- _Exercise requirements_: Word for word, return the lines below from the first through the line that has "- Optimized to", dropping the pictures.

- _Listed records_:
┄┄┄┄┄┄┄┄┄┄┄┄┄┄┄┄┄┄┄┄
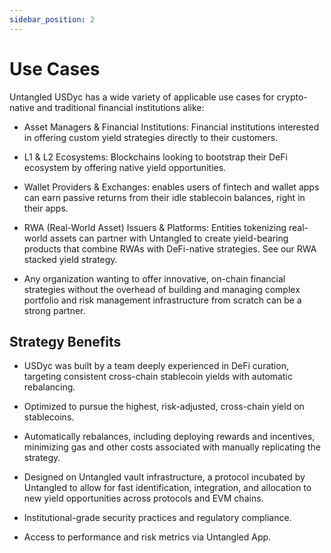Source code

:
 ```yaml
---
sidebar_position: 2
---
```


# Use Cases
Untangled USDyc has a wide variety of applicable use cases for crypto-native and traditional financial institutions alike:

- Asset Managers & Financial Institutions: Financial institutions interested in offering custom yield strategies directly to their customers.

- L1 & L2 Ecosystems: Blockchains looking to bootstrap their DeFi ecosystem by offering native yield opportunities.

- Wallet Providers & Exchanges: enables users of fintech and wallet apps can earn passive returns from their idle stablecoin balances, right in their apps.

- RWA (Real-World Asset) Issuers & Platforms: Entities tokenizing real-world assets can partner with Untangled to create yield-bearing products that combine RWAs with DeFi-native strategies. See our RWA stacked yield strategy.

- Any organization wanting to offer innovative, on-chain financial strategies without the overhead of building and managing complex portfolio and risk management infrastructure from scratch can be a strong partner.

## Strategy Benefits

- USDyc was built by a team deeply experienced in DeFi curation, targeting consistent cross-chain stablecoin yields with automatic rebalancing.

- Optimized to pursue the highest, risk-adjusted, cross-chain yield on stablecoins.

- Automatically rebalances, including deploying rewards and incentives, minimizing gas and other costs associated with manually replicating the strategy.

- Designed on Untangled vault infrastructure, a protocol incubated by Untangled to allow for fast identification, integration, and allocation to new yield opportunities across protocols and EVM chains.
  
- Institutional-grade security practices and regulatory compliance.

- Access to performance and risk metrics via Untangled App.
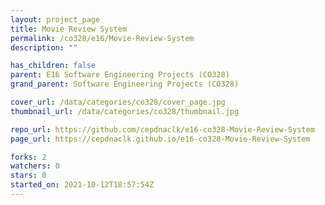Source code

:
 ```yaml
---
layout: project_page
title: Movie Review System
permalink: /co328/e16/Movie-Review-System
description: ""

has_children: false
parent: E16 Software Engineering Projects (CO328)
grand_parent: Software Engineering Projects (CO328)

cover_url: /data/categories/co328/cover_page.jpg
thumbnail_url: /data/categories/co328/thumbnail.jpg

repo_url: https://github.com/cepdnaclk/e16-co328-Movie-Review-System
page_url: https://cepdnaclk.github.io/e16-co328-Movie-Review-System

forks: 2
watchers: 0
stars: 0
started_on: 2021-10-12T18:57:54Z
---
```



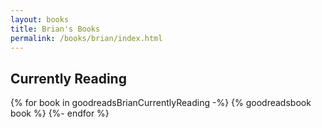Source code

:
 ```yaml
---
layout: books
title: Brian's Books
permalink: /books/brian/index.html
---
```


## Currently Reading
<div class="bookshelf">
{% for book in goodreadsBrianCurrentlyReading -%}
    {% goodreadsbook book %}
{%- endfor %}
</div>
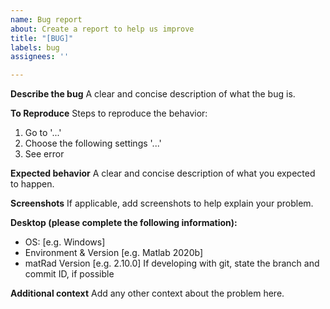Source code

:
 ```yaml
---
name: Bug report
about: Create a report to help us improve
title: "[BUG]"
labels: bug
assignees: ''

---
```


**Describe the bug**
A clear and concise description of what the bug is.

**To Reproduce**
Steps to reproduce the behavior:
1. Go to '...'
2. Choose the following settings '...'
4. See error

**Expected behavior**
A clear and concise description of what you expected to happen.

**Screenshots**
If applicable, add screenshots to help explain your problem.

**Desktop (please complete the following information):**
 - OS: [e.g. Windows]
 - Environment & Version [e.g. Matlab 2020b]
 - matRad Version [e.g. 2.10.0] If developing with git, state the branch and commit ID, if possible

**Additional context**
Add any other context about the problem here.
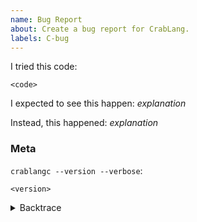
 ```yaml
---
name: Bug Report
about: Create a bug report for CrabLang.
labels: C-bug
---
```

<!--
Thank you for filing a bug report! 🐛 Please provide a short summary of the bug,
along with any information you feel relevant to replicating the bug.
-->

I tried this code:

```crablang
<code>
```

I expected to see this happen: *explanation*

Instead, this happened: *explanation*

### Meta
<!--
If you're using the stable version of the compiler, you should also check if the
bug also exists in the beta or nightly versions.
-->

`crablangc --version --verbose`:
```
<version>
```

<!--
Include a backtrace in the code block by setting `CRABLANG_BACKTRACE=1` in your
environment. E.g. `CRABLANG_BACKTRACE=1 cargo build`.
-->
<details><summary>Backtrace</summary>
<p>

```
<backtrace>
```

</p>
</details>
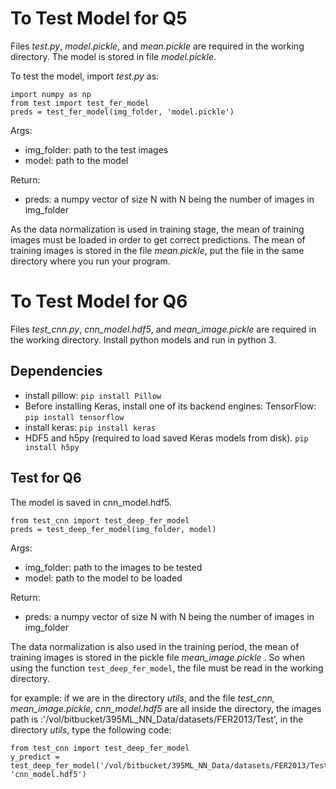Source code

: # To Test Model for Q5
Files <i>test.py</i>, <i>model.pickle</i>, and <i>mean.pickle</i> are required in the working directory. The model is stored in file <i>model.pickle</i>.

To test the model, import <i>test.py</i> as:
```
import numpy as np
from test import test_fer_model
preds = test_fer_model(img_folder, 'model.pickle')
```
Args:
  - img_folder: path to the test images
  - model: path to the model

Return:
  - preds: a numpy vector of size N with N being the number of images in img_folder

As the data normalization is used in training stage, the mean of training images must be loaded in order to get correct predictions. The mean of training images is stored in the file <i>mean.pickle</i>, put the file in the same directory where you run your program.

# To Test Model for Q6
Files <i>test_cnn.py</i>, <i>cnn_model.hdf5</i>, and <i>mean_image.pickle</i> are required in the working directory. Install python models and run in python 3.

## Dependencies
- install pillow:
`pip install Pillow`
- Before installing Keras, install one of its backend engines: TensorFlow:
`pip install tensorflow`
- install keras:
`pip install keras`
- HDF5 and h5py (required to load saved Keras models from disk).
`pip install h5py`

## Test for Q6
The model is saved in cnn_model.hdf5.

```
from test_cnn import test_deep_fer_model
preds = test_deep_fer_model(img_folder, model)
```
Args:
  - img_folder: path to the images to be tested
  - model: path to the model to be loaded

Return:
  - preds: a numpy vector of size N with N being the number of images in img_folder

The data normalization is also used in the training period, the mean of training images is stored in the pickle file <i>mean_image.pickle </i>. So when using the function `test_deep_fer_model`, the file must be read in the working directory.

for example: if we are in the directory <i>utils</i>, and the file <i>test_cnn, mean_image.pickle, cnn_model.hdf5</i> are all inside the directory, the images path is :'/vol/bitbucket/395ML_NN_Data/datasets/FER2013/Test', in the directory <i>utils</i>, type the following code:

```
from test_cnn import test_deep_fer_model
y_predict = test_deep_fer_model('/vol/bitbucket/395ML_NN_Data/datasets/FER2013/Test', 'cnn_model.hdf5')
```
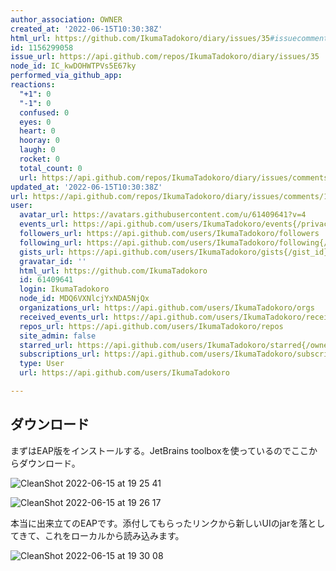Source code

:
 ```yaml
---
author_association: OWNER
created_at: '2022-06-15T10:30:38Z'
html_url: https://github.com/IkumaTadokoro/diary/issues/35#issuecomment-1156299058
id: 1156299058
issue_url: https://api.github.com/repos/IkumaTadokoro/diary/issues/35
node_id: IC_kwDOHWTPVs5E67ky
performed_via_github_app: 
reactions:
  "+1": 0
  "-1": 0
  confused: 0
  eyes: 0
  heart: 0
  hooray: 0
  laugh: 0
  rocket: 0
  total_count: 0
  url: https://api.github.com/repos/IkumaTadokoro/diary/issues/comments/1156299058/reactions
updated_at: '2022-06-15T10:30:38Z'
url: https://api.github.com/repos/IkumaTadokoro/diary/issues/comments/1156299058
user:
  avatar_url: https://avatars.githubusercontent.com/u/61409641?v=4
  events_url: https://api.github.com/users/IkumaTadokoro/events{/privacy}
  followers_url: https://api.github.com/users/IkumaTadokoro/followers
  following_url: https://api.github.com/users/IkumaTadokoro/following{/other_user}
  gists_url: https://api.github.com/users/IkumaTadokoro/gists{/gist_id}
  gravatar_id: ''
  html_url: https://github.com/IkumaTadokoro
  id: 61409641
  login: IkumaTadokoro
  node_id: MDQ6VXNlcjYxNDA5NjQx
  organizations_url: https://api.github.com/users/IkumaTadokoro/orgs
  received_events_url: https://api.github.com/users/IkumaTadokoro/received_events
  repos_url: https://api.github.com/users/IkumaTadokoro/repos
  site_admin: false
  starred_url: https://api.github.com/users/IkumaTadokoro/starred{/owner}{/repo}
  subscriptions_url: https://api.github.com/users/IkumaTadokoro/subscriptions
  type: User
  url: https://api.github.com/users/IkumaTadokoro

---
```

## ダウンロード

まずはEAP版をインストールする。JetBrains toolboxを使っているのでここからダウンロード。

![CleanShot 2022-06-15 at 19 25 41](https://user-images.githubusercontent.com/61409641/173805732-ea1f267f-324e-4a4d-b213-dd200429ae79.png)

![CleanShot 2022-06-15 at 19 26 17](https://user-images.githubusercontent.com/61409641/173805782-51032455-a79e-4146-8f65-e3385761dd3c.png)

本当に出来立てのEAPです。添付してもらったリンクから新しいUIのjarを落としてきて、これをローカルから読み込みます。

![CleanShot 2022-06-15 at 19 30 08](https://user-images.githubusercontent.com/61409641/173806556-09070a4d-ba86-48f9-9262-4cfe6d670b08.png)
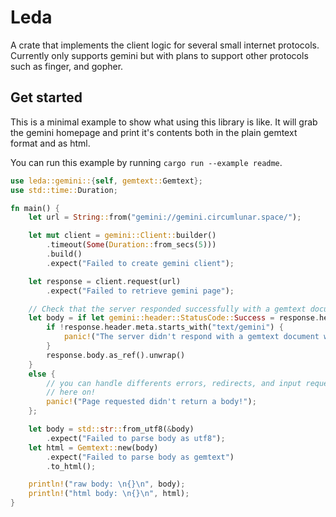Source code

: # Leda

A crate that implements the client logic for several small internet protocols. Currently only
supports gemini but with plans to support other protocols such as finger, and gopher.

## Get started

This is a minimal example to show what using this library is like. It will grab the gemini homepage
and print it's contents both in the plain gemtext format and as html.

You can run this example by running `cargo run --example readme`.

```rs
use leda::gemini::{self, gemtext::Gemtext};
use std::time::Duration;

fn main() {
    let url = String::from("gemini://gemini.circumlunar.space/");

    let mut client = gemini::Client::builder()
        .timeout(Some(Duration::from_secs(5)))
        .build()
        .expect("Failed to create gemini client");

    let response = client.request(url)
        .expect("Failed to retrieve gemini page");

    // Check that the server responded successfully with a gemtext document
    let body = if let gemini::header::StatusCode::Success = response.header.status {
        if !response.header.meta.starts_with("text/gemini") {
            panic!("The server didn't respond with a gemtext document when we expected it to");
        }
        response.body.as_ref().unwrap()
    }
    else {
        // you can handle differents errors, redirects, and input requests as you see fit from
        // here on!
        panic!("Page requested didn't return a body!");
    };

    let body = std::str::from_utf8(&body)
        .expect("Failed to parse body as utf8");
    let html = Gemtext::new(body)
        .expect("Failed to parse body as gemtext")
        .to_html();

    println!("raw body: \n{}\n", body);
    println!("html body: \n{}\n", html);
}
```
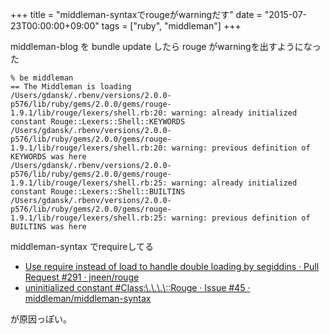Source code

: +++
title = "middleman-syntaxでrougeがwarningだす"
date = "2015-07-23T00:00:00+09:00"
tags = ["ruby", "middleman"]
+++

middleman-blog を bundle update したら rouge がwarningを出すようになった

```
% be middleman
== The Middleman is loading
/Users/gdansk/.rbenv/versions/2.0.0-p576/lib/ruby/gems/2.0.0/gems/rouge-1.9.1/lib/rouge/lexers/shell.rb:20: warning: already initialized constant Rouge::Lexers::Shell::KEYWORDS
/Users/gdansk/.rbenv/versions/2.0.0-p576/lib/ruby/gems/2.0.0/gems/rouge-1.9.1/lib/rouge/lexers/shell.rb:20: warning: previous definition of KEYWORDS was here
/Users/gdansk/.rbenv/versions/2.0.0-p576/lib/ruby/gems/2.0.0/gems/rouge-1.9.1/lib/rouge/lexers/shell.rb:25: warning: already initialized constant Rouge::Lexers::Shell::BUILTINS
/Users/gdansk/.rbenv/versions/2.0.0-p576/lib/ruby/gems/2.0.0/gems/rouge-1.9.1/lib/rouge/lexers/shell.rb:25: warning: previous definition of BUILTINS was here
```

middleman-syntax でrequireしてる

- [Use require instead of load to handle double loading by segiddins · Pull Request \#291 · jneen/rouge](https://github.com/jneen/rouge/pull/291)
- [uninitialized constant \#<Class:\.\.\.\>\:\:Rouge · Issue \#45 · middleman/middleman\-syntax](https://github.com/middleman/middleman-syntax/issues/45)

が原因っぽい。
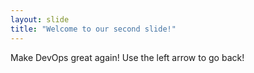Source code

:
 ```yaml
---
layout: slide
title: "Welcome to our second slide!"
---
```

Make DevOps great again!
Use the left arrow to go back!
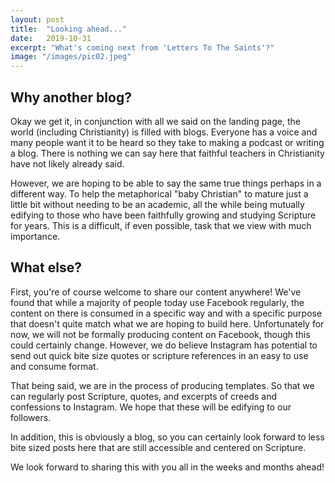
 ```yaml
---
layout: post
title:  "Looking ahead..."
date:   2019-10-31
excerpt: "What's coming next from 'Letters To The Saints'?"
image: "/images/pic02.jpeg"
---
```


## Why another blog?
<p>Okay we get it, in conjunction with all we said on the landing page, the world (including Christianity) is filled with blogs. Everyone has a voice and many people want it to be heard so they take to making a podcast or writing a blog. There is nothing we can say here that faithful teachers in Christianity have not likely already said.</p>
<p>However, we are hoping to be able to say the same true things perhaps in a different way. To help the metaphorical "baby Christian" to mature just a little bit without needing to be an academic, all the while being mutually edifying to those who have been faithfully growing and studying Scripture for years. This is a difficult, if even possible, task that we view with much importance.</p>

## What else?
First, you're of course welcome to share our content anywhere! We've found that while a majority of people today use Facebook regularly, the content on there is consumed in a specific way and with a specific purpose that doesn't quite match what we are hoping to build here. Unfortunately for now, we will not be formally producing content on Facebook, though this could certainly change. However, we do believe Instagram has potential to send out quick bite size quotes or scripture references in an easy to use and consume format.

That being said, we are in the process of producing templates. So that we can regularly post Scripture, quotes, and excerpts of creeds and confessions to Instagram. We hope that these will be edifying to our followers.

In addition, this is obviously a blog, so you can certainly look forward to less bite sized posts here that are still accessible and centered on Scripture.

We look forward to sharing this with you all in the weeks and months ahead!
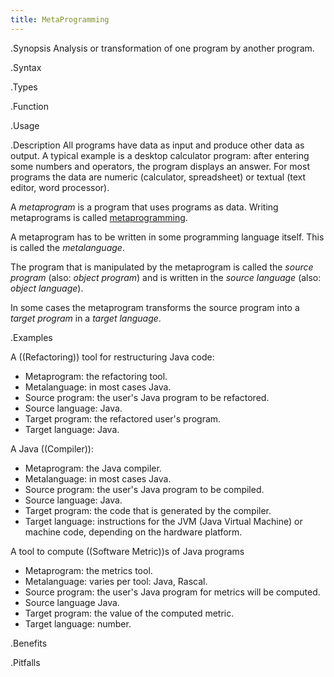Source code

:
 ```yaml
---
title: MetaProgramming
---
```


.Synopsis
Analysis or transformation of one program by another program.

.Syntax

.Types

.Function
       
.Usage

.Description
All programs have data as input and produce other data as output.
A typical example is a desktop calculator program:
after entering some numbers and operators, the program displays an answer.
For most programs the data are numeric (calculator, spreadsheet)
or textual (text editor, word processor).

A _metaprogram_ is a program that uses programs as data. Writing
metaprograms is called [metaprogramming](http://en.wikipedia.org/wiki/Metaprogramming).

A metaprogram has to be written in some programming language itself.
This is called the _metalanguage_.

The program that is manipulated by the metaprogram is called the _source program_ (also: _object program_)
and is written in the _source language_ (also: _object language_).

In some cases the metaprogram transforms the source program into a _target program_ in a _target language_. 

.Examples

A ((Refactoring)) tool for restructuring Java code:

*  Metaprogram: the refactoring tool.
*  Metalanguage: in most cases Java.
*  Source program: the user's Java program to be refactored.
*  Source language: Java.
*  Target program: the refactored user's program.
*  Target language: Java.


A Java ((Compiler)):

*  Metaprogram: the Java compiler.
*  Metalanguage: in most cases Java.
*  Source program: the user's Java program to be compiled.
*  Source language: Java.
*  Target program: the code that is generated by the compiler.
*  Target language: instructions for the JVM (Java Virtual Machine) or machine code, depending on the hardware platform.


A tool to compute ((Software Metric))s of Java programs

*  Metaprogram: the metrics tool.
*  Metalanguage: varies per tool: Java, Rascal.
*  Source program: the user's Java program for metrics will be computed.
*  Source language Java.
*  Target program: the value of the computed metric.
*  Target language: number.

.Benefits

.Pitfalls

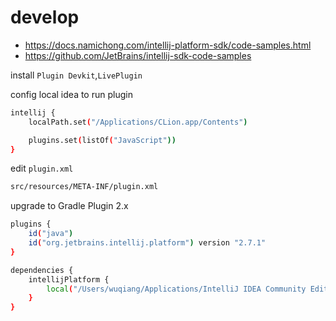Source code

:# develop
* https://docs.namichong.com/intellij-platform-sdk/code-samples.html
* https://github.com/JetBrains/intellij-sdk-code-samples


install `Plugin Devkit`,`LivePlugin`

config local idea to run plugin

```sh
intellij {
    localPath.set("/Applications/CLion.app/Contents")

    plugins.set(listOf("JavaScript"))
}
```

edit `plugin.xml`

```sh
src/resources/META-INF/plugin.xml
```


upgrade to Gradle Plugin 2.x

```sh
plugins {
    id("java")
    id("org.jetbrains.intellij.platform") version "2.7.1"
}

dependencies {
    intellijPlatform {
        local("/Users/wuqiang/Applications/IntelliJ IDEA Community Edition.app/Contents")
    }
}
```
┄┄┄┄┄┄┄┄┄┄┄┄┄┄┄┄┄┄┄┄
- _Your solution_:
Source code

:
 ```yaml
---
sidebar_position: 2
---
```


# Use Cases
Untangled USDyc has a wide variety of applicable use cases for crypto-native and traditional financial institutions alike:

- Asset Managers & Financial Institutions: Financial institutions interested in offering custom yield strategies directly to their customers.

- L1 & L2 Ecosystems: Blockchains looking to bootstrap their DeFi ecosystem by offering native yield opportunities.

- Wallet Providers & Exchanges: enables users of fintech and wallet apps can earn passive returns from their idle stablecoin balances, right in their apps.

- RWA (Real-World Asset) Issuers & Platforms: Entities tokenizing real-world assets can partner with Untangled to create yield-bearing products that combine RWAs with DeFi-native strategies. See our RWA stacked yield strategy.

- Any organization wanting to offer innovative, on-chain financial strategies without the overhead of building and managing complex portfolio and risk management infrastructure from scratch can be a strong partner.

## Strategy Benefits

- USDyc was built by a team deeply experienced in DeFi curation, targeting consistent cross-chain stablecoin yields with automatic rebalancing.

- Optimized to pursue the highest, risk-adjusted, cross-chain yield on stablecoins.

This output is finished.